The High Court found that they were satisfied that the US had made out a prima facie case and their concerns in this regard had been adequately addressed. The High Court found further that they were satisfied that the magistrate correctly applied the relevant legal principles and the treaty.


“His findings, that the appellant is liable to be extradited to stand trial in Portland, Maine in the USA and that there is sufficient evidence to warrant his prosecution for the alleged offences, are correct.”


Where a foreign state, like the US, requests extradition, the Extradition Act envisages a 3-stage approach:

  • administrative phase: the foreign state requests extradition which the Minister considers before authorising a magistrate to conduct an enquiry;

  • judicial phase: the magistrate considers the factors set out in s10 of the Extradition Act and either issues an order committing the person to await the Minister’s decision or discharges the person;

  • executive phase: the discretion whether the appellant , as a matter of fact, is to be extradited to the US is exercised by the Minister.


Because of the constitutionally entrenched principle of the separation of powers, the court cannot prevent the extradition of the appellant because it is of the opinion that it believes he should be prosecuted in South Africa. However, the Minister has the power to order that a person not be surrendered, before the expiration of a period fixed by the Minister, if it is in the interests of justice not to do so.

The High Court noted, however, that this application came from the US, which is a foreign state. Had it come from an associated state (essentially states in Africa), the power to order extradition would lie with the magistrate hearing the application and, by implication, any appeal court. If the court had been dealing with such an application by an associated state, the court would seriously have considered delaying the extradition of the appellant in a case like this. This is based on the fact that the evidence demonstrates prima facie that the appellant is liable to be charged with the commission of a number of serious crime in South Africa, including sexual penetration of a minor which could result in a sentence of life imprisonment if convicted.

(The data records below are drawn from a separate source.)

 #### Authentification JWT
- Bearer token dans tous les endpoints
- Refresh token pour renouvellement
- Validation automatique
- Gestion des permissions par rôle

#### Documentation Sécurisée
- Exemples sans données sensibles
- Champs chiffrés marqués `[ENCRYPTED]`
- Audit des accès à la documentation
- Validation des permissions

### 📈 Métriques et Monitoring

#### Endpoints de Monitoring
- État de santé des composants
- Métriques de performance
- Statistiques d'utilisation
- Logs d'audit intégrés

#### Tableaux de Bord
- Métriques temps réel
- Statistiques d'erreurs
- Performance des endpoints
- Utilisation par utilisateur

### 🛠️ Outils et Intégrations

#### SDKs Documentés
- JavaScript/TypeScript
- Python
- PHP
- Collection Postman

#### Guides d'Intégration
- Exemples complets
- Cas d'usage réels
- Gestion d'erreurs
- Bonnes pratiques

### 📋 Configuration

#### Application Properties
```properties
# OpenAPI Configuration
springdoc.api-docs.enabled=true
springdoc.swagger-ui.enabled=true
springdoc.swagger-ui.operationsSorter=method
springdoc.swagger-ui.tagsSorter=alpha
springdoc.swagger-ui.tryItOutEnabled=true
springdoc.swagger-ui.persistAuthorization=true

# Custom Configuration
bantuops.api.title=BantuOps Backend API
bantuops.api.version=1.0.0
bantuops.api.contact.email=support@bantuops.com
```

“If the allegations against him are true, the appellant has sexually molested and subjected to the manufacture of pornography, children who were intimately known to him, as well as homeless children whom he lured off the streets of the northern suburbs of the Cape Peninsula with promises of sweets and money. The families and communities close to, or associated with, such victims have the right to know about the damage that the appellant might have caused to them, in order that the children concerned might be rendered the appropriate care and assistance.”

The most damaging effect of the appellant’s alleged conduct was felt here in South Africa where the victims and their families have not been offered any redress for the appellant’s conduct.

The appellant’s appeal under s10 of the Extradition Act 67 of 1962 was dismissed.